A recent poll by GP magazine pulse found that 40% of 400 GP respondents intended to opt themselves out of the scheme, while comment articles in publications such as The Guardian have attracted a large and hostile public response.

A potential solution

One way to solve the myriad problems that care.data has run into would be to get explicit patient consent for uses of their identifiable data.

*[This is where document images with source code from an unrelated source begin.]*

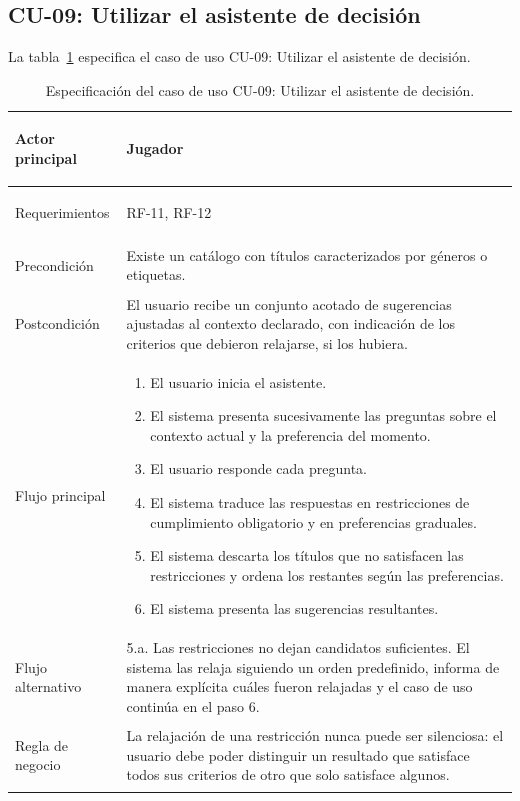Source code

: \subsection{CU-09: Utilizar el asistente de decisión}\label{subsec:cu09}

La tabla~\ref{tab:cu09} especifica el caso de uso CU-09: Utilizar el asistente de decisión.

\begin{longtable}{|>{\bfseries\raggedright\arraybackslash}p{2.8cm}|>{\raggedright\arraybackslash}p{10cm}|}
	\caption{Especificación del caso de uso CU-09: Utilizar el asistente de decisión.}\label{tab:cu09} \\
	\hline
	\endfirsthead
	\hline
	\endfoot
	\hline
	\endlastfoot
	Actor principal & Jugador \\
	\hline
	Requerimientos & RF-11, RF-12 \\
	\hline
	Precondición & Existe un catálogo con títulos caracterizados por géneros o etiquetas. \\
	\hline
	Postcondición & El usuario recibe un conjunto acotado de sugerencias ajustadas al contexto declarado, con indicación de los criterios que debieron relajarse, si los hubiera. \\
	\hline
	Flujo principal &
	\begin{enumerate}[leftmargin=1.1em, itemsep=2pt, topsep=2pt]
		\item El usuario inicia el asistente.
		\item El sistema presenta sucesivamente las preguntas sobre el contexto actual y la preferencia del momento.
		\item El usuario responde cada pregunta.
		\item El sistema traduce las respuestas en restricciones de cumplimiento obligatorio y en preferencias graduales.
		\item El sistema descarta los títulos que no satisfacen las restricciones y ordena los restantes según las preferencias.
		\item El sistema presenta las sugerencias resultantes.
	\end{enumerate} \\
	\hline
	Flujo alternativo & 5.a. Las restricciones no dejan candidatos suficientes. El sistema las relaja siguiendo un orden predefinido, informa de manera explícita cuáles fueron relajadas y el caso de uso continúa en el paso 6. \\
	\hline
	Regla de negocio & La relajación de una restricción nunca puede ser silenciosa: el usuario debe poder distinguir un resultado que satisface todos sus criterios de otro que solo satisface algunos. \\
\end{longtable}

The EU is trying to introduce new data protection rules that would require this – and, possibly, render care.data in its current form inoperable.

However, government advisors have said they will fight the plans as “impractical.” Another, partial, solution would be to pseudonymise the data at source – which, in the case of the GP data, would be the GP practice.

This can be done relatively easily according to Professor Hippisley-Cox, who last year won the John Perry prize for her work developing the freely available Open Pseudonymiser tool, which uses a common key to generate a unique pseudonym for each individual that allows their data to be linked.

An NHS England care.data privacy impact assessment says the HSCIC currently considers pseudonymisation-at-source to be impractical because such a diverse range of care settings will be providing data to the programme, and there is an even more diverse range of information systems in use in each setting.

However, a review of its potential use is underway and, as it is the preferred solution for many GPs, Lewis has promised he is taking the option seriously – even as care.data leaflets continue to hit doormats across the country.